For the final time: Christina Milian has no beef with Jennifer Lopez over “Play.” The 41-year-old singer who co-wrote the 2001 JLo hit in 15 minutes when she was just 19-years-old told New York Post gossip site Page Six that the persistent rumors that she has a problem with how she was credited on the song that appeared on the singer/actress’ sophomore album, J.Lo.
Milian said she originally recorded the dance pop track that hit No. 18 on the Billboard Hot 100 for her own album during the same week she penned her debut single “AM to PM” at a songwriting camp in Sweden with Bloodshy & Avant, Anders Bagge and some other early 2000s songwriting aces.
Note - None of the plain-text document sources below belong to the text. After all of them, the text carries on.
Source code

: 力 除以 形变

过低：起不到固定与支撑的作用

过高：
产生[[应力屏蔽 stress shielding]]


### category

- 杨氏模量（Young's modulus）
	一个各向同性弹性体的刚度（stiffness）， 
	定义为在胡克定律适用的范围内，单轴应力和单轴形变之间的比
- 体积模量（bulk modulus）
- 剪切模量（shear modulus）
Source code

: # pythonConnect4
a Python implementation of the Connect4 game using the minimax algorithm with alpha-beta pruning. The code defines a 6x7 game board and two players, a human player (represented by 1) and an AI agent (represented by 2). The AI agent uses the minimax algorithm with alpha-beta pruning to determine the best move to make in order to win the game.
“Hands down, she killed it. She’s so good. I love that song,” Milian said of Lopez’s version. “And I couldn’t believe at 19 years old I wrote a song for J.Lo.” In fact, Milian said she wrote the track in around 15 minutes after a late night of partying. “I went to bed late that night, woke up the next morning and had to go to the studio. I had the track and I didn’t write anything [to it],” she said. “So I sat down in the bed, I had this track, I was really tired and I played the track and I was like… ‘This sounds too easy.’”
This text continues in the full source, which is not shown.